The Diagnosis: Rett Syndrome
Throughout her pregnancy, everything was normal, said Sam, including birth and Macy’s early months.
She eventually returned to work, and Macy went to daycare.
But when Macy was nine months old, Sam noticed that she wasn’t sitting up like she should.
Sam and her husband took Macy to physical therapy right away. However, noting her low muscle tone, the therapist recommended a neurologist – something the couple weren’t expecting.
“It was our first clue that it may be something serious,” she said. “We weren’t prepared.”
Despite a battery of tests, the family wasn’t receiving any answers. Macy continued to progress; however, her progress was extremely slow.
By the time their little girl was 15-16 months old, frustrated by the lack of answers, the family went through genetic testing.
When Macy was 17 months old, they finally received the answer: Rett Syndrome.
For Sam, the call from the genetic counselor was devastating.
“In my eyes, that was the worst of the worst possible diagnosis,” she said.
Sam’s New Mission
The family quickly learned that Macy’s genetic variant of Rett Syndrome was atypical. Unlike other Rett girls, Macy hadn’t gained skills only to lose them – she had never gained the skills to begin with, making the diagnosis that much harder to obtain.
The news was devastating to Sam. It took her approximately a year to come to grips with the diagnosis and all that it entailed.
“How is she going to be able to tell me anything?” she remembered thinking, worrying for Macy’s future. And so in order to help her daughter, Sam set out to learn as much as possible about Rett Syndrome.
With the help of her SLP, Sam was first introduced to AAC, which in turn inspired her to action.
“Here’s my new mission,” she determined. “Here’s my new battle.”
Macy, Rett Syndrome and AAC
In early 2017, Sam and Macy traveled to Topeka to have an AAC evaluation done.
After trying out different device and eye gaze systems, Macy took to the Accent + NuEye right away.
“She just blew me away,” said Sam, describing Macy’s reaction to the device. “We have loved it ever since.”
And so does Macy. “She can’t stop talking with her device,” said Sam. “Right now her favorite word is ‘Read.’ She loves to have the device read a story to her.”
Additionally, the device has helped Macy progress from 28 buttons on the screen to 36, and this fall she will be moving to the 45 – at only 3-1/2 years of age, marvels Sam.
“I feel like Macy is really learning,” she said.

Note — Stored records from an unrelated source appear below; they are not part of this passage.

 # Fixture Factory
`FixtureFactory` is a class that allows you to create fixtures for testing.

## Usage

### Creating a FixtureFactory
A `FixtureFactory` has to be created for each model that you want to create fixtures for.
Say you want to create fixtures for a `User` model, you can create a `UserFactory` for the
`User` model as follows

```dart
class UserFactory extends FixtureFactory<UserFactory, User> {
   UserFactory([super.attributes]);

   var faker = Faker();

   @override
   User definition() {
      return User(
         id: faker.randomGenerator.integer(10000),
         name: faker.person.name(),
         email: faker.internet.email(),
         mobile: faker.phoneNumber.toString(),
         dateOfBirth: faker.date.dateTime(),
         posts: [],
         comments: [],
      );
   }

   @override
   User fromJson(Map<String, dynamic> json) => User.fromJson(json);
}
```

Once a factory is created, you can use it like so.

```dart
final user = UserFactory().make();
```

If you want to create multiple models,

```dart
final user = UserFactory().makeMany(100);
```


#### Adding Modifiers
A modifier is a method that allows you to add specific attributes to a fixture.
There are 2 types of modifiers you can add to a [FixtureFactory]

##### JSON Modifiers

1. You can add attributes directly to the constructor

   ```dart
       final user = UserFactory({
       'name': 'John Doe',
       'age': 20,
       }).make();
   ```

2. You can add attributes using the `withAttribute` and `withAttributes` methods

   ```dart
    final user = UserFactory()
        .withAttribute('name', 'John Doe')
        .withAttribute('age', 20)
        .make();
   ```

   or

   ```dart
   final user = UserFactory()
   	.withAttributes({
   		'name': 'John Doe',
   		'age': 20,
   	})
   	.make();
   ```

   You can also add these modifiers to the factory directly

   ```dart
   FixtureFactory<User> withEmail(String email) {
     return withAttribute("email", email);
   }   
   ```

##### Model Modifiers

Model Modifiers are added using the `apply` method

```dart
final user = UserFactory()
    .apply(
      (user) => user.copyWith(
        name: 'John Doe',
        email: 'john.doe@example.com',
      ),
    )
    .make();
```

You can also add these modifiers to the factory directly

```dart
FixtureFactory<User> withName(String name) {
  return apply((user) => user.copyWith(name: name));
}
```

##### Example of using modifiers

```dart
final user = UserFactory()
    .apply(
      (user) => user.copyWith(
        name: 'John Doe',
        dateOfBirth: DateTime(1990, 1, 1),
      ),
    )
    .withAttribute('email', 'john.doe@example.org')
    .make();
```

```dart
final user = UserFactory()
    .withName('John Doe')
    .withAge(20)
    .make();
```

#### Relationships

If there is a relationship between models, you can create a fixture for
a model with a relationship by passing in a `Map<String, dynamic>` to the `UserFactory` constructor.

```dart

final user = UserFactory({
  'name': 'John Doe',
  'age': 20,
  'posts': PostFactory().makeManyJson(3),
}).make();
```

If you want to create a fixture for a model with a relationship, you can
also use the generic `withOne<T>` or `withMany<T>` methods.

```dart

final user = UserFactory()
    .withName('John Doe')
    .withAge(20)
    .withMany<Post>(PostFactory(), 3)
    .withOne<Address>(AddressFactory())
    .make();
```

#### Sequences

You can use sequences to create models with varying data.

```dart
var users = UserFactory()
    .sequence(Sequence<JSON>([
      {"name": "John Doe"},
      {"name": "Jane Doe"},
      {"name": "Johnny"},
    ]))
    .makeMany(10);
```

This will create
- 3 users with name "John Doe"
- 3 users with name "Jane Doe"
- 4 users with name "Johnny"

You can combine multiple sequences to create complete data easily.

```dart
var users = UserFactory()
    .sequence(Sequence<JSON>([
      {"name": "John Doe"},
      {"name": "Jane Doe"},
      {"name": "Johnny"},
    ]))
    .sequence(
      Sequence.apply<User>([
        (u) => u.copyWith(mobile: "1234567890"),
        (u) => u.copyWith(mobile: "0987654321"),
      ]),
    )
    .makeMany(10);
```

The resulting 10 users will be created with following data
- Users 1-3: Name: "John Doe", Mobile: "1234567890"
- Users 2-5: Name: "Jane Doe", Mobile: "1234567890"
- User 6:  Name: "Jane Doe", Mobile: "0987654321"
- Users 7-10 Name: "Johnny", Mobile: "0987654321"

It’s not all hard work, however! Macy, notes her mom, loves to play games on her device. In fact, she’s already mastered the available games and will be giving the Timocco-on-Accent games a try.
At school, Macy’s teachers have incorporated her device into their teaching, whether it’s creating a page with all her classmates’ photos for easy identification, or using the device in music class to call out instruments she would like to play.
Despite her initial fears, with her Accent + NuEye Sam is more confident that Macy will be able to express herself…and be heard, whether at home, or at school.
“The device gives her so much inclusion in the classroom and with the other kids,” she said.